What the task asks: Below are records; reproduce exactly the lines from the one that has "- Edit the game_stats.json" through the one that has "pictures, troubleshooting, etc.", ends included, and nothing more.

Stored data entries:
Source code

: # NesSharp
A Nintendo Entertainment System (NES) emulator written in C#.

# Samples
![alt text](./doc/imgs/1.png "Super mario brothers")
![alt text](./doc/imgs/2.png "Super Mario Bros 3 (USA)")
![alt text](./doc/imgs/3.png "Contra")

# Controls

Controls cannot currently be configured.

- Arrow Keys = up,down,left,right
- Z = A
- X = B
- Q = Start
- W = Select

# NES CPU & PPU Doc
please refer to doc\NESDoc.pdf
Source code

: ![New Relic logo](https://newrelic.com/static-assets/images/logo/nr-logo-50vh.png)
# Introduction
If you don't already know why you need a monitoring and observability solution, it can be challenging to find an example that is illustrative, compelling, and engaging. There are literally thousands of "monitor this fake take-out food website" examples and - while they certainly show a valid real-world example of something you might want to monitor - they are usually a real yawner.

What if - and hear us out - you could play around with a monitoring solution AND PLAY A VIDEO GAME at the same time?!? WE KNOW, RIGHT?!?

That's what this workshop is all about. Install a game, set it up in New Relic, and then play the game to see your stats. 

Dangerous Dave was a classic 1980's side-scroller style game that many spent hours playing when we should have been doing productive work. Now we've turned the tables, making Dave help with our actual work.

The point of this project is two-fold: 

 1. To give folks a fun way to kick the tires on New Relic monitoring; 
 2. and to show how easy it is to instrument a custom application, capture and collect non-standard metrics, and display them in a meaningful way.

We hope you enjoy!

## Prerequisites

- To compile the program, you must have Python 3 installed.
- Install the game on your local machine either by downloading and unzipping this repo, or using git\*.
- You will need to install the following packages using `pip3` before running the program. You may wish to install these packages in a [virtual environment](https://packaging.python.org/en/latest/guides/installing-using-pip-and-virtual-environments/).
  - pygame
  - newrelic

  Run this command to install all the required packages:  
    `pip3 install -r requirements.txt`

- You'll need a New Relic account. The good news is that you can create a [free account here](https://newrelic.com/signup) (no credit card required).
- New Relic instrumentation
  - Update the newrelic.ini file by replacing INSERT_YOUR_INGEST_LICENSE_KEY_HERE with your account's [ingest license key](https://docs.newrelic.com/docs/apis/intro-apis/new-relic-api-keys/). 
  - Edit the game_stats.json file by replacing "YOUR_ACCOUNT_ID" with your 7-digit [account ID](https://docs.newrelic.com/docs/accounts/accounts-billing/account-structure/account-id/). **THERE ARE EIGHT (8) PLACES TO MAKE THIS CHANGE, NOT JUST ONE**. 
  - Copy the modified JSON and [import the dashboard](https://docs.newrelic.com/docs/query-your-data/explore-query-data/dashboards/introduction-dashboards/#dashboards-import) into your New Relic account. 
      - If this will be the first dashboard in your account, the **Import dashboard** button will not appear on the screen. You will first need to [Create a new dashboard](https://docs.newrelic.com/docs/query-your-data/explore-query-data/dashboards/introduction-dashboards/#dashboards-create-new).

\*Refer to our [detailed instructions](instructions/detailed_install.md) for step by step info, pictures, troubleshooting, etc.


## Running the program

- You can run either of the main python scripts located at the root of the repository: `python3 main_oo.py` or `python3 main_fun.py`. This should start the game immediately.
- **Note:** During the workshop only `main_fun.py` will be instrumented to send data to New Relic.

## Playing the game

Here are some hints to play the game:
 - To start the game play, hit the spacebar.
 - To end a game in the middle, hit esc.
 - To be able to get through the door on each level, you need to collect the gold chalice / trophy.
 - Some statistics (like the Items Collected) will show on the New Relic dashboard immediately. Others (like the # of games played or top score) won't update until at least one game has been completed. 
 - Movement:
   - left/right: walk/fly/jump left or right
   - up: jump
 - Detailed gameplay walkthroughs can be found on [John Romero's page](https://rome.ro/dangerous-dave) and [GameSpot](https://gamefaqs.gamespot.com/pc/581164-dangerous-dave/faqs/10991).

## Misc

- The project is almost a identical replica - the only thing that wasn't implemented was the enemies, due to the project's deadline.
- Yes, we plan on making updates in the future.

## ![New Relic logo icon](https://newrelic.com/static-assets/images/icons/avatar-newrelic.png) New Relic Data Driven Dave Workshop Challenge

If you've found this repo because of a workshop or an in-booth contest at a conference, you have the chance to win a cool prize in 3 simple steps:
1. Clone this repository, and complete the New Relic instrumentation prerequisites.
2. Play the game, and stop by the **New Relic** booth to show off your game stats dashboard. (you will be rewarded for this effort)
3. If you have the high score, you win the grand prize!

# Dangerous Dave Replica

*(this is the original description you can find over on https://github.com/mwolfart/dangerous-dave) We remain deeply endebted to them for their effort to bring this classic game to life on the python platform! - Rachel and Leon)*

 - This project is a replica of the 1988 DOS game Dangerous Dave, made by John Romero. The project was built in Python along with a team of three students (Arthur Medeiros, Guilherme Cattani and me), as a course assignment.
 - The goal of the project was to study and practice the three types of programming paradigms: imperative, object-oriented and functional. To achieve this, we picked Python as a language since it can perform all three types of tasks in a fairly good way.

Response:
  - Edit the game_stats.json file by replacing "YOUR_ACCOUNT_ID" with your 7-digit [account ID](https://docs.newrelic.com/docs/accounts/accounts-billing/account-structure/account-id/). **THERE ARE EIGHT (8) PLACES TO MAKE THIS CHANGE, NOT JUST ONE**. 
  - Copy the modified JSON and [import the dashboard](https://docs.newrelic.com/docs/query-your-data/explore-query-data/dashboards/introduction-dashboards/#dashboards-import) into your New Relic account. 
      - If this will be the first dashboard in your account, the **Import dashboard** button will not appear on the screen. You will first need to [Create a new dashboard](https://docs.newrelic.com/docs/query-your-data/explore-query-data/dashboards/introduction-dashboards/#dashboards-create-new).

\*Refer to our [detailed instructions](instructions/detailed_install.md) for step by step info, pictures, troubleshooting, etc.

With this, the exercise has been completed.